(Provided data Opens)

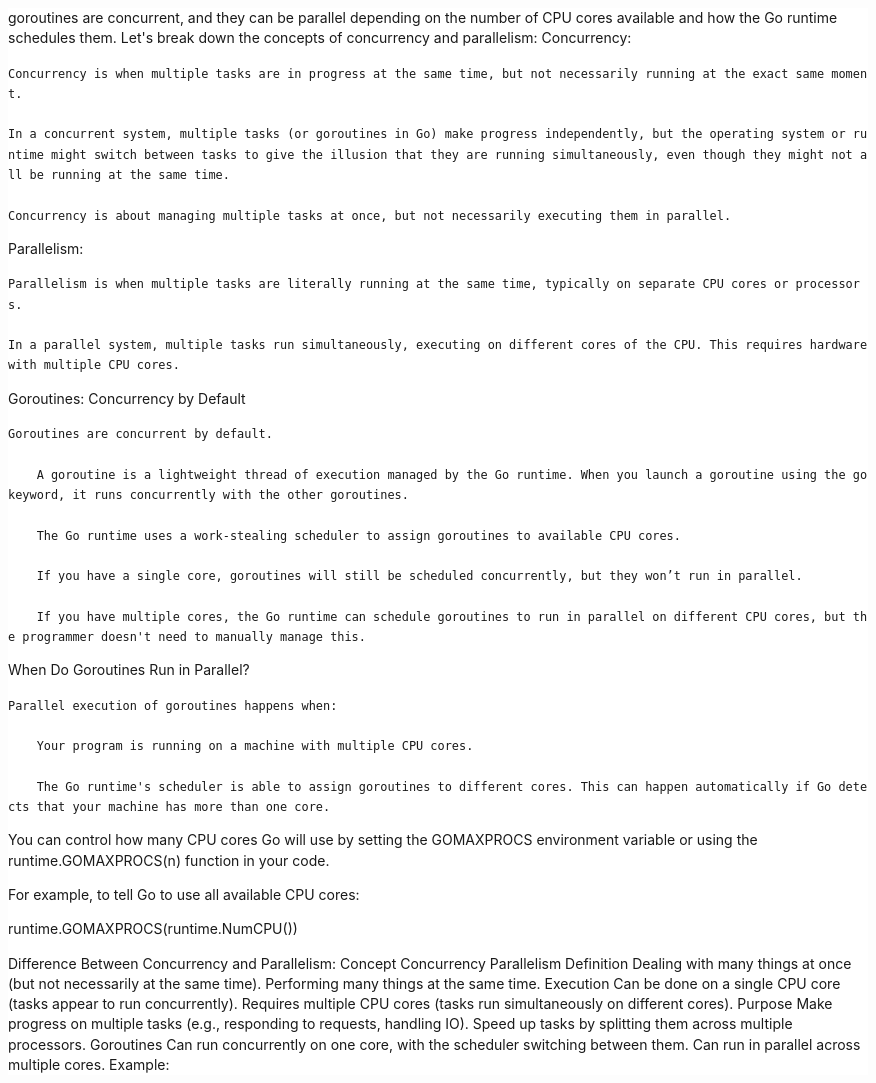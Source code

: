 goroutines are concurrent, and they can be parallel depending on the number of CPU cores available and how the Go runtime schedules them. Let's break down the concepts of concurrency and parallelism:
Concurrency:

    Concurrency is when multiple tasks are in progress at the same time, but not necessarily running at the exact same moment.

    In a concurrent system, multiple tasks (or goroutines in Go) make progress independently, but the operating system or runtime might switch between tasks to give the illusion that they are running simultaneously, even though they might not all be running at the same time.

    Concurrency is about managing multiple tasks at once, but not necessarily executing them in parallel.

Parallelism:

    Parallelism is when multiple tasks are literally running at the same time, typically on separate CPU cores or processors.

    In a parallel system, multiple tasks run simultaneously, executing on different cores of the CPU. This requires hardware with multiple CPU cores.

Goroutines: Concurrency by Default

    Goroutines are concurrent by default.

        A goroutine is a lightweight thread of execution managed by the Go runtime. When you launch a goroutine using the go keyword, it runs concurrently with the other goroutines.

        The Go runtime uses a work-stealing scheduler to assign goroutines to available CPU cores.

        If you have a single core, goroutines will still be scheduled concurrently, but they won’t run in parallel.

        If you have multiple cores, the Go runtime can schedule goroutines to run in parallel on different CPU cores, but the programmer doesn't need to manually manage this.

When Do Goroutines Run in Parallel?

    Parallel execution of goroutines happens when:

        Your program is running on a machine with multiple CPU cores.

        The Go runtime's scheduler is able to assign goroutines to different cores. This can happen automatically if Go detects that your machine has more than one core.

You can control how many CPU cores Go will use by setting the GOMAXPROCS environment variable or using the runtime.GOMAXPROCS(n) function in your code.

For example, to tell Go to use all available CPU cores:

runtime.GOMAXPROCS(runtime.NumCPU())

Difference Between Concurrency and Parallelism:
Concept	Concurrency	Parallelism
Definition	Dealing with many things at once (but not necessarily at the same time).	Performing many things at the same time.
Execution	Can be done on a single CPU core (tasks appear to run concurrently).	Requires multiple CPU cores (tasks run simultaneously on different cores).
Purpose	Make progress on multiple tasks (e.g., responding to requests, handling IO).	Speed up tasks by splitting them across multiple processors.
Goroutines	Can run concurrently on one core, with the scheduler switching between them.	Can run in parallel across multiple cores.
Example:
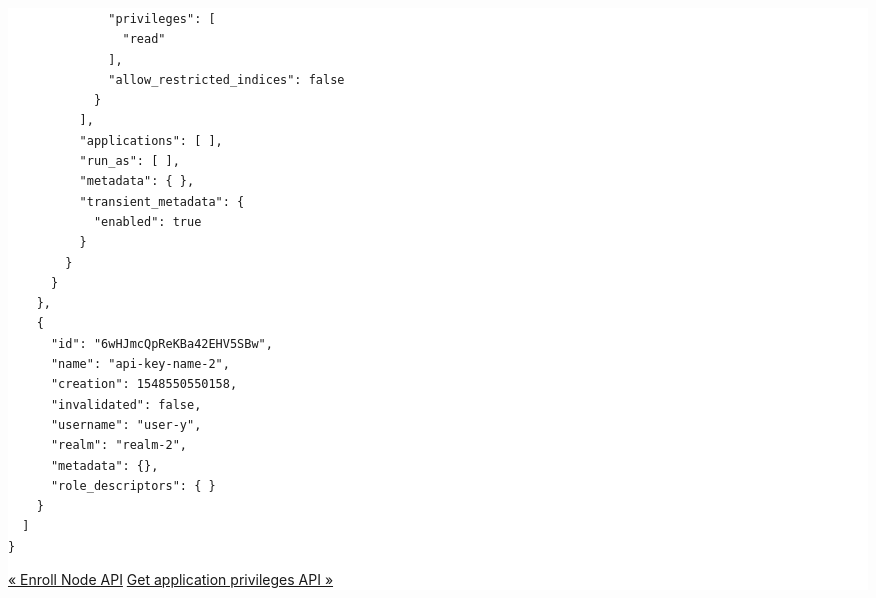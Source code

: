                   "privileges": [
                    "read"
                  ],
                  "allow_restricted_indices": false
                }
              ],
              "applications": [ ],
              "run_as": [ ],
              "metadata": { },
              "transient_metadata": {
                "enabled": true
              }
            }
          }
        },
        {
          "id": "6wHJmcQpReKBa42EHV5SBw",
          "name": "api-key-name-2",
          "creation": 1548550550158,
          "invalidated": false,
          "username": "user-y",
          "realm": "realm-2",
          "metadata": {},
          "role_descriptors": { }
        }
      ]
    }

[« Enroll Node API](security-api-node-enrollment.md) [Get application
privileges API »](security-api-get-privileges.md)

(Provided data Closes)
(Provided data Opens)

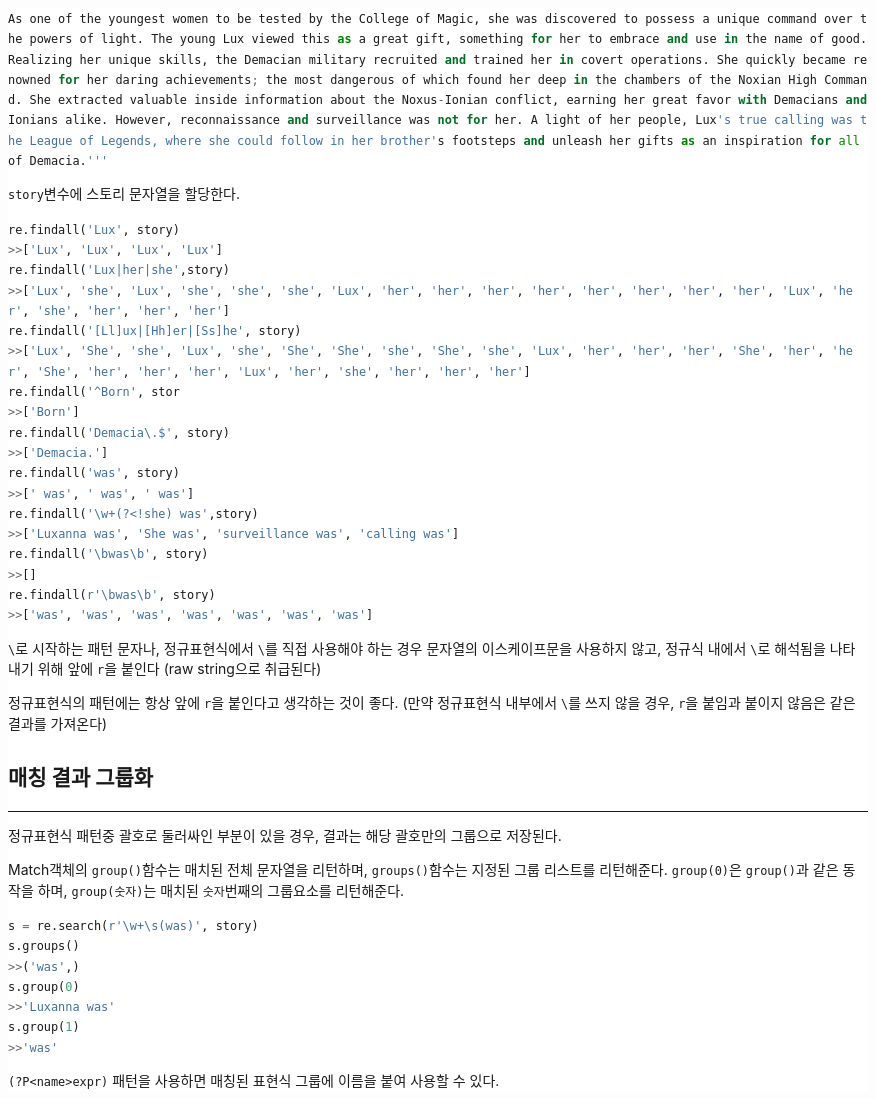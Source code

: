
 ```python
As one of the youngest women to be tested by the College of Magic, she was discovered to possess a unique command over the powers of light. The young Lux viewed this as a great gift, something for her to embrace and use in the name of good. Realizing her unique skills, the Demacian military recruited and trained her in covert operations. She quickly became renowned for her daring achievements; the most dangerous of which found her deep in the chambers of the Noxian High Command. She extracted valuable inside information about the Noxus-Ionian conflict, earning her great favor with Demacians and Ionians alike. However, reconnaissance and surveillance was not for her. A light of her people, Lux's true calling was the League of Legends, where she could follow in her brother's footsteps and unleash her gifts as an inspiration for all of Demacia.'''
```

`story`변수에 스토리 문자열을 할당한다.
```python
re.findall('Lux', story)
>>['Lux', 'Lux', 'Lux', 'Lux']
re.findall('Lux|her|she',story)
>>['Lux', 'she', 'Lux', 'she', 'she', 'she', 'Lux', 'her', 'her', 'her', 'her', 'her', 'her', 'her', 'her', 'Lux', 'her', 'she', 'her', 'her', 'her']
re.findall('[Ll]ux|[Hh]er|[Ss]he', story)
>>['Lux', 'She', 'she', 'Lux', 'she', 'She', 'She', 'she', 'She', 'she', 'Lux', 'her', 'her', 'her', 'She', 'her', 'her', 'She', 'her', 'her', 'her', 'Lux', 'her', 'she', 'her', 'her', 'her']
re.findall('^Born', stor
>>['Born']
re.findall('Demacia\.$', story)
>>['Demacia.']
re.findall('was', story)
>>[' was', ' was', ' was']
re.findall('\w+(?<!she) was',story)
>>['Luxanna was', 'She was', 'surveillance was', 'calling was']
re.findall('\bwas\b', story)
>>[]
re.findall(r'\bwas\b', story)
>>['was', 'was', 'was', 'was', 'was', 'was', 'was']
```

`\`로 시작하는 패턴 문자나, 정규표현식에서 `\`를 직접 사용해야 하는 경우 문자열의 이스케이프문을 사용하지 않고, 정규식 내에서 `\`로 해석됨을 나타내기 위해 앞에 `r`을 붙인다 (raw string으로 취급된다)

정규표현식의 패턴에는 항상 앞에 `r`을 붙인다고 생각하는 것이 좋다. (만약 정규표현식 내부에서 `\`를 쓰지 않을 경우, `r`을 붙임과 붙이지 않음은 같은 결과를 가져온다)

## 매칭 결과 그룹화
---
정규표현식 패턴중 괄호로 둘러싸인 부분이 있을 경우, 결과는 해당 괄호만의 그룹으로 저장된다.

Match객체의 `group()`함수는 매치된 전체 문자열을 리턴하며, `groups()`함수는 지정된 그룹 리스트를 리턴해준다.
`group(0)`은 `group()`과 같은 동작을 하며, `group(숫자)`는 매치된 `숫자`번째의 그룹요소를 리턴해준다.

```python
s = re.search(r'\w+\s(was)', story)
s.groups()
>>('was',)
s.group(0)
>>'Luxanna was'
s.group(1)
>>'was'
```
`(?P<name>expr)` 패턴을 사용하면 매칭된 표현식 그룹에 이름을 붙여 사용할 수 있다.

(Provided data Closes)

Exercise brief: Look through the entries above for the word "using". Copy every line where it shows up.

Completed task:
        A goroutine is a lightweight thread of execution managed by the Go runtime. When you launch a goroutine using the go keyword, it runs concurrently with the other goroutines.
You can control how many CPU cores Go will use by setting the GOMAXPROCS environment variable or using the runtime.GOMAXPROCS(n) function in your code.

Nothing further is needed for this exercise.